Tasigna more effective than Glivec, says Novartis

pharmafile | June 21, 2010 | News story | Research and Development, Sales and Marketing Glivec, Novartis, Tasigna, leukaemia 

Novartis has gained US approval for Tasigna to be used as a front line treatment for chronic myeloid leukaemia.

The FDA approval was based on a new head-to-head trial between Tasigna (nilotinib) and Novartis’s other CML treatment, Glivec (imatinib).

Glivec has been a landmark success not only for Novartis, but for the pharma industry as a whole, being one of the first and most clinically effective ‘targeted therapies’ for cancer. The drug is so effective in extending lives that most patients with Philadelphia chromosome-positive (Ph+) CML achieve a five-year survival, a feat rarely seen in cancer patients.

Glivec is the company’s second biggest earner (behind blood pressure treatment Diovan) earning $3.94 billion in 2009.

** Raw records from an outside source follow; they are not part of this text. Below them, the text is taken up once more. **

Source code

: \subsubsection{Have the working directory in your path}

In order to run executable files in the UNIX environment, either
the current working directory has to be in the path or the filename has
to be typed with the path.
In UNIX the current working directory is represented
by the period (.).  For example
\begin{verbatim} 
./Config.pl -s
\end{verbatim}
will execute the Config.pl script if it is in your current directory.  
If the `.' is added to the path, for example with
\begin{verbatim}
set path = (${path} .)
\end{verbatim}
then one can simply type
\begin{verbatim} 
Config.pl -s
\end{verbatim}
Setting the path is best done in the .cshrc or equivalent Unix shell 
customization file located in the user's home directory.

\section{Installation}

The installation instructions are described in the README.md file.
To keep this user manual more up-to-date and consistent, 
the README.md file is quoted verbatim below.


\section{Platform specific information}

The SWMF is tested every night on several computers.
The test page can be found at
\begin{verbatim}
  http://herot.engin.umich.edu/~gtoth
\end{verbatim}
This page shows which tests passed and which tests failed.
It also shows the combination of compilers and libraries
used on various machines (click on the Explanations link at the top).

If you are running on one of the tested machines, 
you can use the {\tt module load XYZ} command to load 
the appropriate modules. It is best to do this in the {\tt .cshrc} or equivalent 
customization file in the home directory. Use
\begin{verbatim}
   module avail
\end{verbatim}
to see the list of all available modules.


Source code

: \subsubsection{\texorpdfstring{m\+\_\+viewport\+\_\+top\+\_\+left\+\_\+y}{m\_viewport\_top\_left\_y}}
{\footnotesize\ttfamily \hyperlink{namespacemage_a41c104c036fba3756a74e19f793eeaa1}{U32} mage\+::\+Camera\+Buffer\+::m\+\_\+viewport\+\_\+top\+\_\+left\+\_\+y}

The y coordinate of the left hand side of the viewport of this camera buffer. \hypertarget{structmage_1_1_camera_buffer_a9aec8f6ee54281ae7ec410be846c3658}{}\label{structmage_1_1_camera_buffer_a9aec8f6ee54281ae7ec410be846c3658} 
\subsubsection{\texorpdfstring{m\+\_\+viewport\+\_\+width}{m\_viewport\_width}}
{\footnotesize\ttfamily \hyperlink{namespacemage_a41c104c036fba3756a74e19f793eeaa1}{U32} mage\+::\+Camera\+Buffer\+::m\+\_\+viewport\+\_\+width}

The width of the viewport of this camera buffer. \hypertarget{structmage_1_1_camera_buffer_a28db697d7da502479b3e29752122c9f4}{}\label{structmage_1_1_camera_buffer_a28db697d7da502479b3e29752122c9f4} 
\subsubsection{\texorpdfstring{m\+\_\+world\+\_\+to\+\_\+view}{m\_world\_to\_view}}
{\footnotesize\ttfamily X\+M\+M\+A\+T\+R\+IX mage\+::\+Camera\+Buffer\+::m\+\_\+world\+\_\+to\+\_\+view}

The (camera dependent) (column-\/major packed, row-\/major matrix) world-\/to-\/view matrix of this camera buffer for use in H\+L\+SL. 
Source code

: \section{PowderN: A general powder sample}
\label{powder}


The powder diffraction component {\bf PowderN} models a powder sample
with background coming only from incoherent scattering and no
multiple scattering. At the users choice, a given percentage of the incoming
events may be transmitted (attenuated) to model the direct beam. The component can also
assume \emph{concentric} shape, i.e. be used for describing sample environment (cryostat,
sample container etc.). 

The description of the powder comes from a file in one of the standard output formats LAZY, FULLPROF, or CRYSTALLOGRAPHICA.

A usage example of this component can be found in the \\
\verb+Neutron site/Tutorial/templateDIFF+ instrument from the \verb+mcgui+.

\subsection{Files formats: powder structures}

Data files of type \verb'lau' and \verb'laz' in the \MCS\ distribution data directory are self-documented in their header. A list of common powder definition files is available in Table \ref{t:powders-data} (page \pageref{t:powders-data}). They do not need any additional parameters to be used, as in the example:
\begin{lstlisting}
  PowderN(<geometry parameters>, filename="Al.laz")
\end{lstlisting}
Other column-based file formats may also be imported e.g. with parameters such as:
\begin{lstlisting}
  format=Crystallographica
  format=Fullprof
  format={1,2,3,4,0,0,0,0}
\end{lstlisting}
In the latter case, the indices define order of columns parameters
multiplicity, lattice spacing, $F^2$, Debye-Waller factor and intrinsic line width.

Glivec has until 2015 before its patent expires, but Novartis is nevertheless keen for Tasigna to succeed it as the treatment of choice. One reasons for this is that despite the effectiveness of Glivec, many patients start to develop resistance to the drug, while Tasigna remains effective.

Novartis is also looking to fend off competition from another drug in the therapy area, Bristol Myers Squibb’s Sprycel (dasatinib), which recently produced data showing its response rate was superior to Glivec.

Commenting on the new approval and phase III head-to-head data, Hervé Hoppenot, president of Novartis Oncology said: “With the faster and deeper responses we are seeing with Tasigna, newly diagnosed CML patients will have a new and more effective treatment option.”

Tasigna is a potent and selective inhibitor of the Bcr-Abl protein that causes production of cancer cells in Ph+ CML. It is also active against a broad spectrum of Bcr-Abl mutations associated with resistance to Glivec. First approved in 2007, until now Tasigna has only been licenced as a second line treatment.

The pivotal head-to-head trial showed Tasigna surpassed Glivec in key measures of treatment efficacy, as has been previously reported. Tasigna eliminated Bcr-Abl faster than Glivec, resulting in lower rates of cancer progression even as early as 12 months.

Deep reduction of Bcr-Abl, known as a ‘major molecular response’, is considered to be a critical therapeutic milestone linked to good long-term outcomes for patients with Ph+ CML. Tasigna produced higher rates of both major molecular response and complete cytogenetic response (elimination of the Philadelphia chromosome that is the hallmark of the cancer) compared with Glivec.